The Crutch and the Injured

​The Crutch and the Injured

There is something about the crutch and the injured. 

When a man sustains a leg injury, he his treated accordingly and sometimes given a crutch to assist him in walking for the meantime. He needs the crutch for that period because he can’t place full weight on the fractured leg. If he does, he is likely to do more damage to it. The crutch therefore serves as a walking aid for him pending the time he can gain full use of legs. Once, the leg heals up and is declared fit to be used without support by the medical expert, the crutch outlives its usefulness and is discarded by the user. Just like that! No thanks for the service rendered or thought of the value it added. 

Such is the thankless service a crutch renders. The analogy of the injured and his crutch is instructive and metaphorical. The crutch and the injured are in a kind of relationship, no matter how short-lived. 

One can liken the relationship between the crutch and the injured to a form of friendship that exists between two parties in the real world. 
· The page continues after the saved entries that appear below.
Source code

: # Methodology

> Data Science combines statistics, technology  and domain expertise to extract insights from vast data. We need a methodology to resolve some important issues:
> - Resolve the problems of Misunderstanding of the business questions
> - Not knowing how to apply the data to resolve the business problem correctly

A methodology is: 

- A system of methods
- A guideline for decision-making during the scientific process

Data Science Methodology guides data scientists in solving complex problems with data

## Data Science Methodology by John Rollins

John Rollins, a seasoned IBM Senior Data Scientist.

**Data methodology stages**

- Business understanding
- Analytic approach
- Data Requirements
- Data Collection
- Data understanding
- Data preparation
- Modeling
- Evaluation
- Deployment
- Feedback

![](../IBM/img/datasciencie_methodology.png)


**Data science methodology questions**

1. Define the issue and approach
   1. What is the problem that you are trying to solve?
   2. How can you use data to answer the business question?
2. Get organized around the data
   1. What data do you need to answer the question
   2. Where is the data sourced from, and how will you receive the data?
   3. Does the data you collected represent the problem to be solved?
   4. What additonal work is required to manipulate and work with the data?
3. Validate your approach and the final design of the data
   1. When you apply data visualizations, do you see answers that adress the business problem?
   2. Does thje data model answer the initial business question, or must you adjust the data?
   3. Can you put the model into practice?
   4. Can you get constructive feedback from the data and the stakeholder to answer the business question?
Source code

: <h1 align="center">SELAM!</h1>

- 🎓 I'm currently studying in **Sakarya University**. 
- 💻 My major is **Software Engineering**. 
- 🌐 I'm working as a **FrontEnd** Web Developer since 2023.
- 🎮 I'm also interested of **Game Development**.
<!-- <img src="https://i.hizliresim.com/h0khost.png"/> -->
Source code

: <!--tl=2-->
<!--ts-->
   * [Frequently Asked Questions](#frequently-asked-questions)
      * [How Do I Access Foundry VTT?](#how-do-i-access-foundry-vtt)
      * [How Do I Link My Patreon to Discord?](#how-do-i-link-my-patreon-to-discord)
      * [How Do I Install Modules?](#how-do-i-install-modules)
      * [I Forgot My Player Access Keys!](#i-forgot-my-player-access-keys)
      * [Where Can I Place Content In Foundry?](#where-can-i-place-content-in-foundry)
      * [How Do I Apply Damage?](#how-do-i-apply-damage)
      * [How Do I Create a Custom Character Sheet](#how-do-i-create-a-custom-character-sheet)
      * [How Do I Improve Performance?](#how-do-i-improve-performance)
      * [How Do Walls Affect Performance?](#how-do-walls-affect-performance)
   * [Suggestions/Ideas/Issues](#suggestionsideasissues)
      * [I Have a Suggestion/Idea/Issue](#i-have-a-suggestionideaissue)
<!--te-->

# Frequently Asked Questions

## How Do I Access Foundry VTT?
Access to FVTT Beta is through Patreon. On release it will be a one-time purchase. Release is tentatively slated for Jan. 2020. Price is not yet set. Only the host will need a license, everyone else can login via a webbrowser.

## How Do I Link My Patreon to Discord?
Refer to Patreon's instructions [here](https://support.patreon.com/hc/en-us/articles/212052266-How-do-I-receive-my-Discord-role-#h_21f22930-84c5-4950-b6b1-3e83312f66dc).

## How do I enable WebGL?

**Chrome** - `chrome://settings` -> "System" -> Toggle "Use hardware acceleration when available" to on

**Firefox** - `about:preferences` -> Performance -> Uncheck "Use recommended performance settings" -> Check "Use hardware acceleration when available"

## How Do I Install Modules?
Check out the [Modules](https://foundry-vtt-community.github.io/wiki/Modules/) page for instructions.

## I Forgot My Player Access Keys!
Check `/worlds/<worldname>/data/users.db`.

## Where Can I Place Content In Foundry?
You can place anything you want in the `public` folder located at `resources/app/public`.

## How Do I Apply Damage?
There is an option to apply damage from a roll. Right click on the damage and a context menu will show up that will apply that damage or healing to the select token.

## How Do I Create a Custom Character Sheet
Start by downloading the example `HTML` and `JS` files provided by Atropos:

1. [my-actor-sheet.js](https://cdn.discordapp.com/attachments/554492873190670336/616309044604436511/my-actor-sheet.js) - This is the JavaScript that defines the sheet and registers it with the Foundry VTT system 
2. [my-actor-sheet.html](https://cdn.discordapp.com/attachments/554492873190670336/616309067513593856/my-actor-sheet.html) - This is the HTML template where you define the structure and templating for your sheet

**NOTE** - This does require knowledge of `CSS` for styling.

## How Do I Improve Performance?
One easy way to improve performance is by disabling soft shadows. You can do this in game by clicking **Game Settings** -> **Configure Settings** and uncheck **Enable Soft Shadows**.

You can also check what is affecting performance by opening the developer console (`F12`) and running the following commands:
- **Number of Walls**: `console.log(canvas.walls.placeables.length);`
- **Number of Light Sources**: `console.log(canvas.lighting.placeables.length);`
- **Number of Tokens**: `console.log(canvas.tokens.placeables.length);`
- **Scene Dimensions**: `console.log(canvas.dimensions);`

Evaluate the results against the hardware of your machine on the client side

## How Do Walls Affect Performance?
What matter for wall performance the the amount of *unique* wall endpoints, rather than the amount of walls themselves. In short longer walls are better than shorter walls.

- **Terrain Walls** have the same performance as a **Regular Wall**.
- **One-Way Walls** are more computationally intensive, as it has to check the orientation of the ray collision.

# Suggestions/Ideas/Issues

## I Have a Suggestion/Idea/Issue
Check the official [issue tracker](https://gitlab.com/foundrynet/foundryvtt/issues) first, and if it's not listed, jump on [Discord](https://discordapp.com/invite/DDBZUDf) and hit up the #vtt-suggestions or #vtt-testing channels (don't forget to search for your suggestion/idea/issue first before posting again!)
Apart from the crutch-needing friend (who is our focus), we have the friend for all season who is always there come rain come shine. The fair-weather friend is only available when things are smooth sailing with you. Some friends are merely special interest friend – they are your friends because you have a common interest in something. The toxic friend only pretends to be of help to you but is actually out for your downfall. There are those who you can call the good-time friends – they are only there for stress relief. You may equally have the spiteful kind of friend who is always secretly resentful of your progress and considers you a threat. 

Having taking a look at a number of shades of friends there is, we shall return to our crutch-and-the-injured kind of friendship and examine its dynamic. At the end of this epistle, you should be able to know if you are into one and discern if you still wish to continue with it. You see, the crutch is who I consider as the victim of a relationship/friendship while the injured is the winner takes all. One who in Nigerian pidgin, is referred to as the chop-clean-mouth individual. He breezes in, feeds on its (his) prey and disappears into thin air. 

Let’s separate the wheat from the chaff: 

The injured is

a circumstantial appendage – he only attaches himself to the other party in the friendship when the need arises. He is the type of friend that will only call or visit you when there is something he wants from you.

a parasite – always taking from you without giving anything in return

an hypocrite – whenever he available, he will always pretend to be concerned about how you’ve been faring. But don’t let his show of effusion fool you… With/for him, there is always a catch. 

an opportunist – he takes advantage of your availability, generosity, and service to advance his own condition

situational – he suddenly becomes overtly friendly when an event that may be of personal benefit to him presents itself                   

The crutch is however 

readily available – always looking for a way to help even at his inconvenience 

dispensable – done away with once the reason for its need is accomplished

always at the receiving end – ever seen what the tail end of a wooden crutch looks like after its period of service elapses?

often gullible – easily deceived and used

A friendship relationship is essentially designed to be symbiotic – the parties involved adding value to each other. Also, while the need to seek help from the other party is a giving in friendship, it should not be a basis on which the friendship exists. The crutch-needing friend (the injured) is all for self-aggrandisement. His purpose for establishing a friendship relationship with the other party is solely for what such a one can do for him. He is a shameless individual who has no sense of propriety. Friendship with such a fellow is a race without rewards.         

When you have so-called drop-by friends who only check on you when they need a favour, who are ‘Oliver Twists’ – never putting anything on the table but always ‘asking for more’, whose displays of effusion are always for the catch, here is a free advice for you: Weed them out of your life cos they can be up to no good!    
Image Credit:WikiHow




2 thoughts on “The Crutch and the Injured

  1. Great post 👌🏿. This your correlations oo. Wisdom indeed. I don’t like leeches. I like genuine people but leeches surely teach us a lot. We can learn from the crutch and the injured valuable lessons.

    Liked by 1 person

    1. Smiles. I’m just trying to be like you (in my own little way). God be praised for the wisdom.
      You are absolutely correct. There is something to learn from this lot. I’m the write up made sense to you.